PUBLISHED : Thursday, 27 October, 2011, 12:00am
UPDATED : Thursday, 27 October, 2011, 12:00am

33-35 Bridges Street, Sheung Wan
Tel: 2547 9273
Open: Monday-Saturday 6pm until late
Cuisine: modern yakitori
Price: about HK$290 without drinks. There's no service charge.

Ambience: loud, happy and casual. Diners in the two-storey restaurant (the kitchen is downstairs, the bar on the ground-floor level) perch on high stools at tiny tables; the music level is so high it can be difficult to hear a conversation.

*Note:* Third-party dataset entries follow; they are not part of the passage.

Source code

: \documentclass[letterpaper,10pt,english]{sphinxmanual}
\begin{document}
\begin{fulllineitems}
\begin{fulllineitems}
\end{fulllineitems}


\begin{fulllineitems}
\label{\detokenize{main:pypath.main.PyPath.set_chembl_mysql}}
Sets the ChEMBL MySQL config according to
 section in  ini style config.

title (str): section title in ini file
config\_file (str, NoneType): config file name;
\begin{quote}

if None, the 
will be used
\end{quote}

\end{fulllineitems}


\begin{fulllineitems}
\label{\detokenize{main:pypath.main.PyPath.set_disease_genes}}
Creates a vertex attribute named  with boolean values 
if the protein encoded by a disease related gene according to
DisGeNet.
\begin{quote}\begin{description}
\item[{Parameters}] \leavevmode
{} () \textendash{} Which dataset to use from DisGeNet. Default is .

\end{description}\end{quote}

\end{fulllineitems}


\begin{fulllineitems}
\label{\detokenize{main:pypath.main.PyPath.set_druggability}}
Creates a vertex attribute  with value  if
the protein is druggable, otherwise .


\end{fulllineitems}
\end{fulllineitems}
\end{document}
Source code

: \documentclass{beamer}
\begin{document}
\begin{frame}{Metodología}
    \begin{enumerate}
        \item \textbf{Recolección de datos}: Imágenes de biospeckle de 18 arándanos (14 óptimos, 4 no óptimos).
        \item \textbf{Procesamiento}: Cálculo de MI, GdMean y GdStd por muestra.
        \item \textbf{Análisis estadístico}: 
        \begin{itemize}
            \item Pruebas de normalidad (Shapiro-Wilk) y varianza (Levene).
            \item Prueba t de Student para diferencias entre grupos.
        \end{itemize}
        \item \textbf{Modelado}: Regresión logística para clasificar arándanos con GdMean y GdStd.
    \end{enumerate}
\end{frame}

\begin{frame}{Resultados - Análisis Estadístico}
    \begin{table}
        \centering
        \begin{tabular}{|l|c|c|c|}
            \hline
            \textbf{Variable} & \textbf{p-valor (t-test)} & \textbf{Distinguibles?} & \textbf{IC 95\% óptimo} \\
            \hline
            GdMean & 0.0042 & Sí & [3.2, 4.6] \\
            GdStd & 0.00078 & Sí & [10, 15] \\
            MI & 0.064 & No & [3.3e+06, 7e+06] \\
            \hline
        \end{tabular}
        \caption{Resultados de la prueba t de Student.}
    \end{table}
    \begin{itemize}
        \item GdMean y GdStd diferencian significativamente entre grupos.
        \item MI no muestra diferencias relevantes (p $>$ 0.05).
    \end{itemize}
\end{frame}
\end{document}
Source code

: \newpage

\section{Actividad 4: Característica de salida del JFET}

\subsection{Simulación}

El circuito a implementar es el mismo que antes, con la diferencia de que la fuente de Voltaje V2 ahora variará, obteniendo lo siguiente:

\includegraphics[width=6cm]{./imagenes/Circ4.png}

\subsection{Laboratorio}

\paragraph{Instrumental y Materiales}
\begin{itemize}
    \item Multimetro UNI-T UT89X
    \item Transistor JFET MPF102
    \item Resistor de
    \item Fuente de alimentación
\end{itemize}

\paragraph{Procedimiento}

Pros: we're always sceptical about restaurants that have too much of a buzz, but we had a good meal.

Cons: if you're not careful, the drinks will cost as much as the meal itself. The only dishes I wouldn't order again were the edamame with sea salt - expensive (HK$38) for what it is and the skill it takes to cook the soya beans - and the fried chicken with garlic and kewpie mayonnaise - also expensive, at HK$140. Although crunchy outside, with moist meat, the dish was too large for just two diners, and it was dull after one piece. Recommended dishes: this is a true yakitori place: only chicken 'parts' are skewered and grilled. We liked the tail with sea salt and pepper (HK$38) - boned, and the skin and fat were cooked until crisp; the skin with sake and sea salt (HK$38), and my favourite chicken part, the oyster (HK$42). Chicken oysters are small, succulent morsels from the lower back. Here, they were grilled with sea salt and lemon, so the dense, flavourful meat remained moist. Chicken livers were perfectly cooked - a little pink at the centre. Of the non-chicken dishes, we enjoyed the sweet corn tempura (HK$85) and the KFC (Korean fried cauliflower, HK$75). Coated in light batter before being deep-fried and dunked in a sweet-spicy sauce similar to that of Korean fried chicken, this was one of the best cauliflower dishes I've had; even my cauliflower-hating guest liked it. The only dessert on offer was peanut butter ice cream with sea salt (HK$40), which was lightly textured but intense in taste.

What else? Yardbird was opened by ex-Zuma chef Matt Abergel. They don't take reservations.